Esse acordo também previu que as comissões devem possuir um regulamento, que deverá dispor sobre limites, prestação de contas e critérios das despesas, com o conhecimento e anuência do Ministério Público e da Fundação Renova. No entanto, a autodenominada “Comissão de Atingidos de Baixo Guandu”, além de constituída irregularmente, não dispõe de qualquer regulamento que estabeleça as regras internas de funcionamento.

“Os nove (09) atingidos que concederam procuração à advogada que subscreve a petição inicial desta liquidação não compõem uma associação. Essas pessoas se autointitularam ‘Comissão de Atingidos’ à revelia do TAC-GOV, e, apenas alguns dias antes de apresentarem a petição inicial (em 23.04.2020), foram ao cartório de títulos e documentos e registraram um documento declarando suas intenções”, explica o MPF, para lembrar que, ao dispor sobre a criação das comissões de atingidos, o acordo objetivou assegurar “a participação de todas as pessoas atingidas na governança do processo de reparação integral, exigindo-se que todas as reuniões sejam amplamente divulgadas de forma antecipada, além de abertas à participação de qualquer pessoa atingida”.
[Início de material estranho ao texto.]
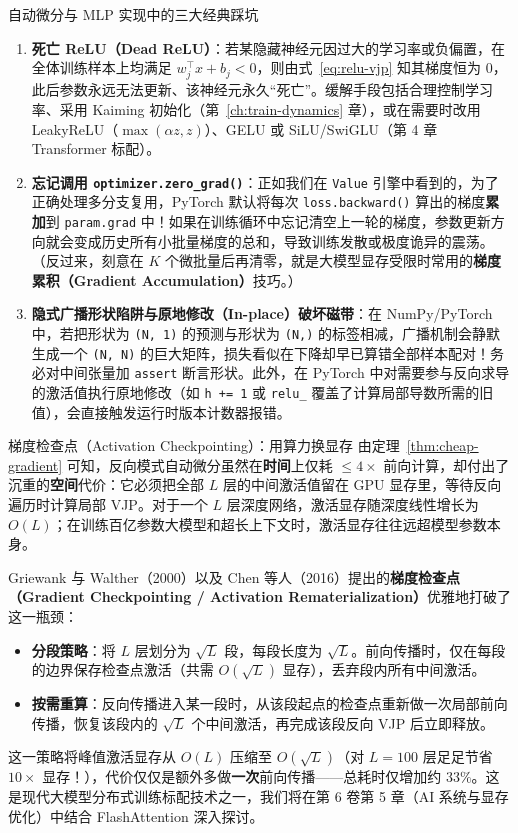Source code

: \begin{failBox}{自动微分与 MLP 实现中的三大经典踩坑}
\begin{enumerate}
  \item \textbf{死亡 ReLU（Dead ReLU）}：若某隐藏神经元因过大的学习率或负偏置，在全体训练样本上均满足 $w_j^\top x + b_j < 0$，则由式~\eqref{eq:relu-vjp} 知其梯度恒为 $0$，此后参数永远无法更新、该神经元永久“死亡”。缓解手段包括合理控制学习率、采用 Kaiming 初始化（第~\ref{ch:train-dynamics} 章），或在需要时改用 LeakyReLU（$\max(\alpha z, z)$）、GELU 或 SiLU/SwiGLU（第 4 章 Transformer 标配）。
  \item \textbf{忘记调用 \texttt{optimizer.zero\_grad()}}：正如我们在 \texttt{Value} 引擎中看到的，为了正确处理多分支复用，PyTorch 默认将每次 \texttt{loss.backward()} 算出的梯度\textbf{累加}到 \texttt{param.grad} 中！如果在训练循环中忘记清空上一轮的梯度，参数更新方向就会变成历史所有小批量梯度的总和，导致训练发散或极度诡异的震荡。（反过来，刻意在 $K$ 个微批量后再清零，就是大模型显存受限时常用的\textbf{梯度累积（Gradient Accumulation）}技巧。）
  \item \textbf{隐式广播形状陷阱与原地修改（In-place）破坏磁带}：在 NumPy/PyTorch 中，若把形状为 \texttt{(N, 1)} 的预测与形状为 \texttt{(N,)} 的标签相减，广播机制会静默生成一个 \texttt{(N, N)} 的巨大矩阵，损失看似在下降却早已算错全部样本配对！务必对中间张量加 \texttt{assert} 断言形状。此外，在 PyTorch 中对需要参与反向求导的激活值执行原地修改（如 \texttt{h += 1} 或 \texttt{relu\_} 覆盖了计算局部导数所需的旧值），会直接触发运行时版本计数器报错。
\end{enumerate}
\end{failBox}

\begin{extBox}{梯度检查点（Activation Checkpointing）：用算力换显存}
由定理~\ref{thm:cheap-gradient} 可知，反向模式自动微分虽然在\textbf{时间}上仅耗 $\le 4\times$ 前向计算，却付出了沉重的\textbf{空间}代价：它必须把全部 $L$ 层的中间激活值留在 GPU 显存里，等待反向遍历时计算局部 VJP。对于一个 $L$ 层深度网络，激活显存随深度线性增长为 $O(L)$；在训练百亿参数大模型和超长上下文时，激活显存往往远超模型参数本身。

Griewank 与 Walther（2000）以及 Chen 等人（2016）提出的\textbf{梯度检查点（Gradient Checkpointing / Activation Rematerialization）}优雅地打破了这一瓶颈：
\begin{itemize}
  \item \textbf{分段策略}：将 $L$ 层划分为 $\sqrt{L}$ 段，每段长度为 $\sqrt{L}$。前向传播时，仅在每段的边界保存检查点激活（共需 $O(\sqrt{L})$ 显存），丢弃段内所有中间激活。
  \item \textbf{按需重算}：反向传播进入某一段时，从该段起点的检查点重新做一次局部前向传播，恢复该段内的 $\sqrt{L}$ 个中间激活，再完成该段反向 VJP 后立即释放。
\end{itemize}
这一策略将峰值激活显存从 $O(L)$ 压缩至 $O(\sqrt{L})$（对 $L=100$ 层足足节省 $10\times$ 显存！），代价仅仅是额外多做\textbf{一次}前向传播——总耗时仅增加约 $33\%$。这是现代大模型分布式训练标配技术之一，我们将在第 6 卷第 5 章（AI 系统与显存优化）中结合 FlashAttention 深入探讨。
\end{extBox}

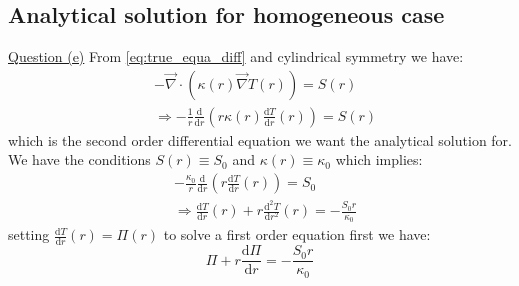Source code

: \subsection{Analytical solution for homogeneous case}
\label{sec:solution_anal}
\underline{Question (e)}
From \autoref{eq:true_equa_diff} and cylindrical symmetry we have:
\begin{equation}
    \begin{aligned}
        & -\vec{\nabla} \cdot (\kappa(r)\vec{\nabla}T(r)) = S(r) \\
        & \Rightarrow -\frac{1}{r}\frac{\mathrm{d}}{\mathrm{d} r}\left(r \kappa(r) \frac{\mathrm{d}T}{\mathrm{d}r}(r)\right) = S(r)
    \end{aligned}
\end{equation}
which is the second order differential equation we want the analytical solution for. We have the conditions $S(r) \equiv S_0$ and $\kappa(r) \equiv \kappa_0$ which implies:
\begin{equation}
    \begin{aligned}
        & -\frac{\kappa_0}{r}\frac{\mathrm{d}}{\mathrm{d}r}\left(r\frac{\mathrm{d}T}{\mathrm{d}r}(r)\right) = S_0 \\
        & \Rightarrow \frac{\mathrm{d}T}{\mathrm{d}r}(r) + r\frac{\mathrm{d}^2T}{\mathrm{d}r^2}(r) = -\frac{S_0 r}{\kappa_0}
    \end{aligned}
\end{equation}
setting $\frac{\mathrm{d}T}{\mathrm{d}r}(r) = \Pi(r)$ to solve a first order equation first we have:
\begin{equation}
    \Pi + r\frac{\mathrm{d}\Pi}{\mathrm{d}r} = -\frac{S_0 r}{\kappa_0}
    \label{eq:first_order_ode}
\end{equation}

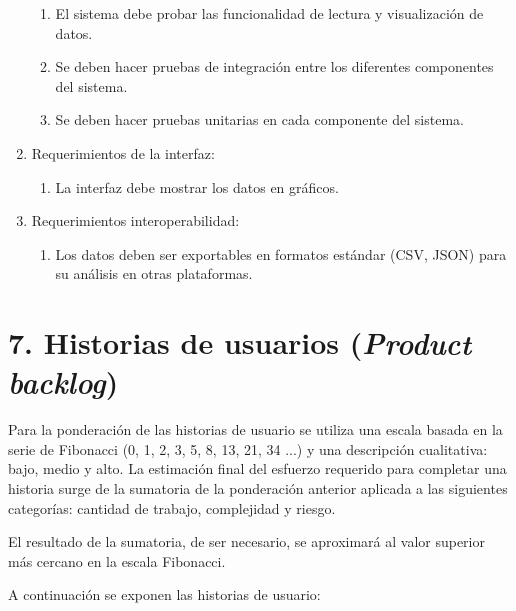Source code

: \documentclass[
11pt, %
codirector, %
]{charter}
\begin{document}
\begin{enumerate}
\begin{enumerate}
			\item El sistema debe probar las funcionalidad de lectura y visualización de datos.
			\item Se deben hacer pruebas de integración entre los diferentes componentes del sistema. 
			\item Se deben hacer pruebas unitarias en cada componente del sistema.
		\end{enumerate}
	\item Requerimientos de la interfaz:
		\begin{enumerate}
			\item La interfaz debe mostrar los datos en gráficos.
		\end{enumerate}
	\item Requerimientos interoperabilidad:
		\begin{enumerate}
			\item Los datos deben ser exportables en formatos estándar (CSV, JSON) para su análisis en otras plataformas.
		\end{enumerate}
\end{enumerate}

\section{7. Historias de usuarios (\textit{Product backlog})}
\label{sec:backlog}

Para la ponderación de las historias de usuario se utiliza una escala basada en la serie de
Fibonacci (0, 1, 2, 3, 5, 8, 13, 21, 34 ...) y una descripción cualitativa: bajo, medio y alto.
La estimación final del esfuerzo requerido para completar una historia surge de la sumatoria de
la ponderación anterior aplicada a las siguientes categorías: cantidad de trabajo, complejidad
y riesgo. 

El resultado de la sumatoria, de ser necesario, se aproximará al valor superior más
cercano en la escala Fibonacci.

A continuación se exponen las historias de usuario:
\end{document}
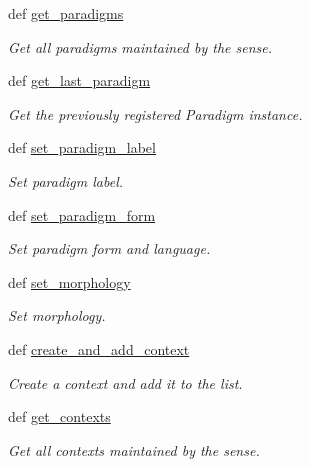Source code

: \begin{DoxyCompactItemize}
def \hyperlink{classlmf_1_1src_1_1core_1_1sense_1_1_sense_a41112d70652f5412eb71eacad72a135a}{get\+\_\+paradigms}
\begin{DoxyCompactList}\small\item\em Get all paradigms maintained by the sense. \end{DoxyCompactList}\item 
def \hyperlink{classlmf_1_1src_1_1core_1_1sense_1_1_sense_abdb32f5050397be1f2147b769fc97f6d}{get\+\_\+last\+\_\+paradigm}
\begin{DoxyCompactList}\small\item\em Get the previously registered Paradigm instance. \end{DoxyCompactList}\item 
def \hyperlink{classlmf_1_1src_1_1core_1_1sense_1_1_sense_ab30230d0322d864c2222ba5471f1a305}{set\+\_\+paradigm\+\_\+label}
\begin{DoxyCompactList}\small\item\em Set paradigm label. \end{DoxyCompactList}\item 
def \hyperlink{classlmf_1_1src_1_1core_1_1sense_1_1_sense_abe2105eb98e2fc6349fa82965ad58261}{set\+\_\+paradigm\+\_\+form}
\begin{DoxyCompactList}\small\item\em Set paradigm form and language. \end{DoxyCompactList}\item 
def \hyperlink{classlmf_1_1src_1_1core_1_1sense_1_1_sense_a4b47011de018711098677f188e973fca}{set\+\_\+morphology}
\begin{DoxyCompactList}\small\item\em Set morphology. \end{DoxyCompactList}\item 
def \hyperlink{classlmf_1_1src_1_1core_1_1sense_1_1_sense_a14ced3b1dd8115d72283d6708d3ce0b5}{create\+\_\+and\+\_\+add\+\_\+context}
\begin{DoxyCompactList}\small\item\em Create a context and add it to the list. \end{DoxyCompactList}\item 
def \hyperlink{classlmf_1_1src_1_1core_1_1sense_1_1_sense_a50f6e0ba88d00c3315b91d3787aa9085}{get\+\_\+contexts}
\begin{DoxyCompactList}\small\item\em Get all contexts maintained by the sense. \end{DoxyCompactList}\item 

\end{DoxyCompactItemize}
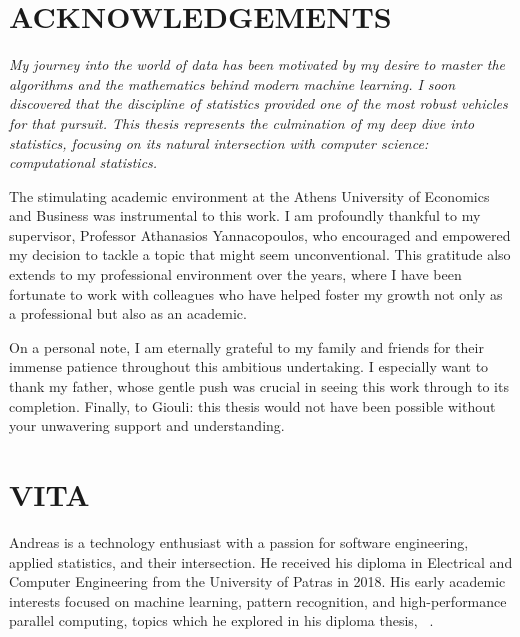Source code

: \vfill

\newpage

\chapter*{ACKNOWLEDGEMENTS}

{\itshape
My journey into the world of data has been motivated by my desire to master the algorithms and the mathematics behind modern machine learning. I soon discovered that the discipline of statistics provided one of the most robust vehicles for that pursuit. This thesis represents the culmination of my deep dive into statistics, focusing on its natural intersection with computer science: computational statistics.

The stimulating academic environment at the Athens University of Economics and Business was instrumental to this work. I am profoundly thankful to my supervisor, Professor Athanasios Yannacopoulos, who encouraged and empowered my decision to tackle a topic that might seem unconventional. This gratitude also extends to my professional environment over the years, where I have been fortunate to work with colleagues who have helped foster my growth not only as a professional but also as an academic.

On a personal note, I am eternally grateful to my family and friends for their immense patience throughout this ambitious undertaking. I especially want to thank my father, whose gentle push was crucial in seeing this work through to its completion. Finally, to Giouli: this thesis would not have been possible without your unwavering support and understanding.
}

\vfill

\newpage

\chapter*{VITA}

\vfill

Andreas is a technology enthusiast with a passion for software engineering, applied statistics, and their intersection. He received his diploma in Electrical and Computer Engineering from the University of Patras in 2018. His early academic interests focused on machine learning, pattern recognition, and high-performance parallel computing, topics which he explored in his diploma thesis, ~\cite{Bampouris2018Development}.

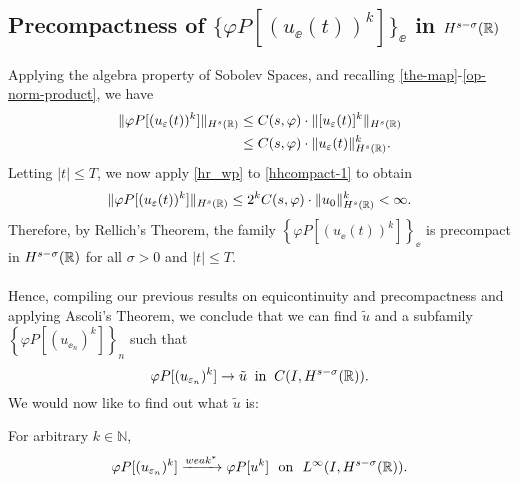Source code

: \subsection{Precompactness of $\{\varphi P [(u_\ee(t))^k]\}_\ee$ in
$H^{s-\sigma  }(\mathbb{R})$}
Applying the algebra property of Sobolev
Spaces, and recalling \eqref{the-map}-\eqref{op-norm-product}, we have
\begin{equation}
\begin{split}
\label{hhcompact-1}
\|\varphi P [(u_\varepsilon(t))^k]\|_{H^{s}(\mathbb{R})}
& \le  C(s, \varphi) \cdot \|[u_\varepsilon(t)]^k\|_{H^{s}(\mathbb{R})}
\\
& \le C(s, \varphi) \cdot \|u_\varepsilon(t)\|^k_{H^{s}(\mathbb{R})}.
\end{split}
\end{equation}
%
Letting $|t| \le T$, we now apply \cref{hr_wp} to
\eqref{hhcompact-1} to obtain
\begin{equation*}
\begin{split}
\|\varphi P [(u_\varepsilon(t))^k]\|_{H^{s}(\mathbb{R})}
\le 2^k C(s, \varphi) \cdot  \|u_0 \|^k_{H^s(\mathbb{R})} < \infty.
\end{split}
\end{equation*}
Therefore, by Rellich's Theorem, the family $\left\{
\varphi P [(u_\ee(t))^k] \right\}_\ee$ is
precompact in $H^{s- \sigma }(\mathbb{R})$ for all $\sigma > 0$ and $|t| \le T$. 
\\
\\
Hence, compiling our previous results on equicontinuity and precompactness
and applying Ascoli's Theorem, we
conclude that we can find $\tilde{u}$ and a subfamily 
\\ $\left\{
\varphi P [(u_{\ee_n})^k]
\right\}_n$ such that
\begin{equation}
\label{hhstrong-conv-of-u_ep}
\varphi P [(u_{\varepsilon_n})^k] \to \tilde{u}
\; \; \text{in} \; \; C(I, H^{s-\sigma}(\mathbb{R})).
\end{equation}
%
%
We would now like to find out what $\tilde{u}$ is:
%
%
%
\begin{lemma}
\label{hhlem:crit-conv}
For arbitrary $k \in \mathbb{N}$,
\begin{equation}
\begin{split}
\varphi P [(u_{\varepsilon_n})^k] \xrightarrow{weak^*}
\varphi P [u^k] \ \ \text{on} \ \ L^\infty(I,
H^{s-\sigma}(\mathbb{R})).
\label{hhcrit-conv-est}
\end{split}
\end{equation}
\end{lemma}
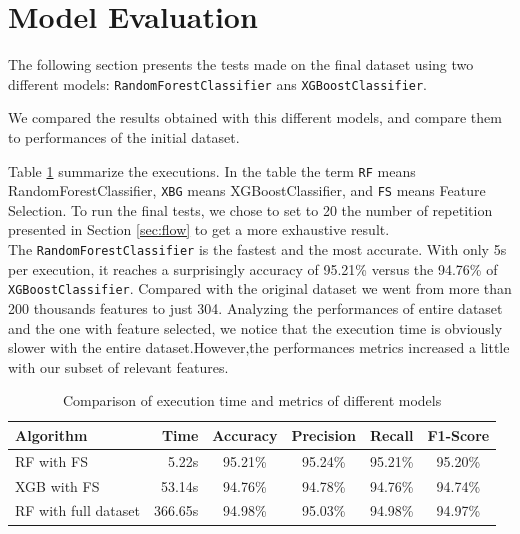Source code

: \section{Model Evaluation}

The following section presents the tests made on the final dataset using two different models: \texttt{RandomForestClassifier} ans \texttt{XGBoostClassifier}.

We compared the results obtained with this different models, and compare them to performances of the initial dataset.

Table \ref{tab:final} summarize the executions. In the table the term \texttt{RF} means RandomForestClassifier, \texttt{XBG} means XGBoostClassifier, and \texttt{FS} means Feature Selection. To run the final tests, we chose to set  to 20 the number of repetition presented in Section \ref{sec:flow} to get a more exhaustive result.\\
The \texttt{RandomForestClassifier} is the fastest and the most accurate. With only 5s per execution, it reaches a surprisingly accuracy of 95.21\% versus the 94.76\% of \texttt{XGBoostClassifier}. Compared with the original dataset we went from more than 200 thousands features to just 304. Analyzing the performances of entire dataset and the one with feature selected, we notice that the execution time is obviously slower with the entire dataset.However,the performances metrics increased a little with our subset of relevant features.

\begin{table}[]
	\centering
	\caption{Comparison of execution time and metrics of different models}
	\label{tab:final}
	\begin{tabular}{lrcccc}
		\toprule
		\textbf{Algorithm}                          & \textbf{Time}    & \textbf{Accuracy} & \textbf{Precision} & \textbf{Recall}  & \textbf{F1-Score} \\
		\midrule
		RF with FS & 5.22s   & 95.21\%  & 95.24\%   & 95.21\% & 95.20\%  \\
		XGB with FS      & 53.14s & 94.76\%  & 94.78\%   & 94.76\% & 94.74\%  \\
		RF with full dataset   &  366.65s  & 94.98\% &       95.03\%    &   94.98\%      & 94.97\%\\
		\bottomrule         
	\end{tabular}
\end{table}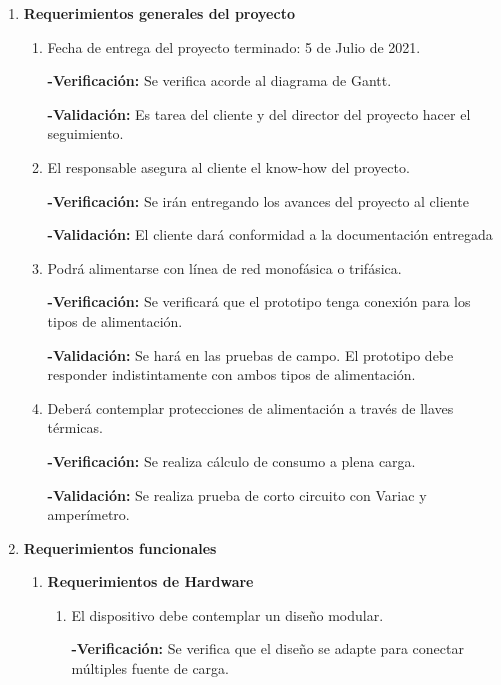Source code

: \documentclass[11pt]{charter}
\begin{document}
\begin{enumerate}
	\item \textbf{Requerimientos generales del proyecto}
	\begin{enumerate}[label*=\arabic*.]
		\item Fecha de entrega del proyecto terminado: 5 de Julio de 2021.
		
		\textbf{-Verificación:} Se verifica acorde al diagrama de Gantt.
		
		\textbf{-Validación:} Es tarea del cliente y del director del proyecto hacer el seguimiento.
		
		\item El responsable asegura al cliente el know-how del proyecto.
		
		\textbf{-Verificación:} Se irán entregando los avances del proyecto al cliente
		
		\textbf{-Validación:} El cliente dará conformidad a la documentación entregada
		
		\item Podrá alimentarse con línea de red monofásica o trifásica.
		
		\textbf{-Verificación:} Se verificará que el prototipo tenga conexión para los tipos de alimentación.
		
		\textbf{-Validación:} Se hará en las pruebas de campo. El prototipo debe responder indistintamente con ambos tipos de alimentación.
		
		\item Deberá contemplar protecciones de alimentación a través de llaves térmicas.
		
		\textbf{-Verificación:} Se realiza cálculo de consumo a plena carga.
		
		\textbf{-Validación:} Se realiza prueba de corto circuito con Variac y amperímetro.
		
	\end{enumerate}

	\item \textbf{Requerimientos funcionales}
	\begin{enumerate}[label*=\arabic*.]
		\item \textbf{Requerimientos de Hardware}
			\begin{enumerate}[label*=\arabic*.]
				\item El dispositivo debe contemplar un diseño modular.
				
				\textbf{-Verificación:} Se verifica que el diseño se adapte para conectar múltiples fuente de carga.
		

\end{enumerate}
\end{enumerate}
\end{enumerate}
\end{document}
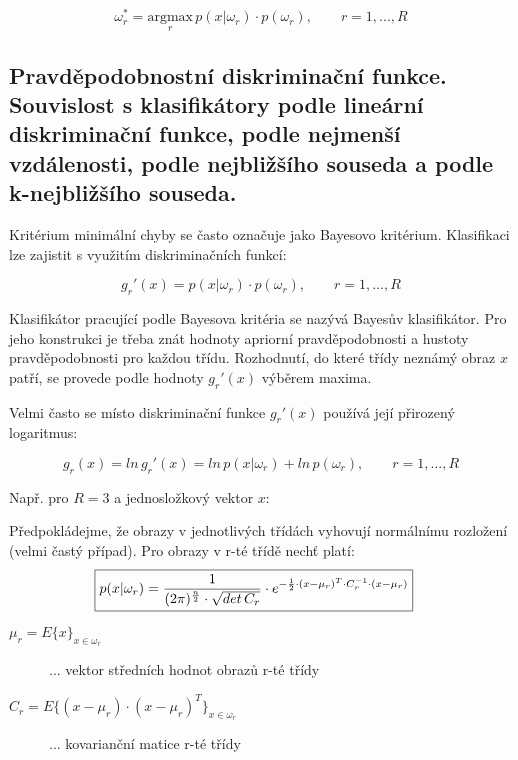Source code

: \begin{equation}
\omega_r^* = \underset{r}{\mathrm{argmax}} \, p(x|\omega_r) \cdot p(\omega_r), \qquad r=1,...,R
\end{equation}

\subsection{Pravděpodobnostní diskriminační funkce. Souvislost s klasifikátory podle lineární diskriminační funkce, podle nejmenší vzdálenosti, podle nejbližšího souseda a podle k-nejbližšího souseda.}
Kritérium minimální chyby se často označuje jako Bayesovo kritérium. Klasifikaci lze zajistit s využitím diskriminačních funkcí:

\begin{equation}
g_r'(x) = p(x|\omega_r) \cdot p(\omega_r), \qquad r=1,...,R
\end{equation}

Klasifikátor pracující podle Bayesova kritéria se nazývá Bayesův klasifikátor. Pro jeho konstrukci je třeba znát hodnoty apriorní pravděpodobnosti a hustoty pravděpodobnosti pro každou třídu. Rozhodnutí, do které třídy neznámý obraz $ x $ patří, se provede podle hodnoty $ g_r'(x) $ výběrem maxima.

Velmi často se místo diskriminační funkce $ g_r'(x) $ používá její přirozený logaritmus:

\begin{equation}
g_r(x) = ln \, g_r'(x) = ln \, p(x|\omega_r) + ln \, p(\omega_r), \qquad r=1,...,R
\end{equation}

Např. pro $ R = 3 $ a jednosložkový vektor $ x $:

\vspace{3cm}

Předpokládejme, že obrazy v jednotlivých třídách vyhovují normálnímu rozložení (velmi častý případ). Pro obrazy v r-té třídě nechť platí:
\begin{align}
\Aboxed{p(x|\omega_r) = \frac{1}{(2\pi)^{\frac{n}{2}} \cdot \sqrt{det \, C_r}} \cdot e^{-\frac{1}{2} \cdot (x-\mu_r)^T \cdot C_r^{-1} \cdot (x-\mu_r)}}
\end{align}
\begin{description}
\item[$ \mu_r = E\{x\}_{x \in \omega_r} $] ... vektor středních hodnot obrazů r-té třídy
\item[$ C_r = E\{(x-\mu_r) \cdot (x-\mu_r)^T\}_{x \in \omega_r} $] ... kovarianční matice r-té třídy
\end{description}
O que aconteceu, porém, é que o juiz substituto da 12ª Vara Federal negou vigência às normas impostas pelo TAC, pois, quando outros atingidos de Baixo Guandu ficaram sabendo do que estava ocorrendo e pleitearam habilitação para participarem das discussões, ele indeferiu o pedido, decretou sigilo aos autos e ainda determinou que as reuniões destinadas às negociações coletivas fossem realizadas exclusivamente com os membros da autodenominada “Comissão de Atingidos de Baixo Guandu/ES”.

O paradoxal, segundo o MPF, é que, apesar de admitir uma “Comissão de Atingidos” criada em total desconformidade com as disposições do TAC-GOV, ao indeferir a participação de outras pessoas, o juiz se valeu de dispositivos desse mesmo acordo, afirmando que o TAC-Gov só autoriza a atuação de comissões de atingidos em processos judiciais.

O MPF, no entanto, afirma que a previsão feita pelo TAC-GOV não diz respeito à atuação judicial, mas sim, exclusivamente, à atuação das comissões de atingidos no âmbito do sistema CIF, a entidade criada pelo acordo para atuar no campo da resolução extrajudicial. Desse modo, “o TAC-GOV não é argumento nem para sustentar a legitimidade da ‘Comissão’ que atua nestes autos, nem para assegurar a sua representatividade perante os atingidos e, muito menos, para excluir a participação de outras pessoas do processo”.

O recurso ainda destaca o fato de os abaixo-assinados apresentados pela “comissão” serem visivelmente compostos por listas desorganizadas, sem especificação do número de signatários e com inúmeras assinaturas repetidas. Tais irregularidades, porém, não foram objeto de questionamento nem por parte das empresas rés, nem objeto de atenção do magistrado.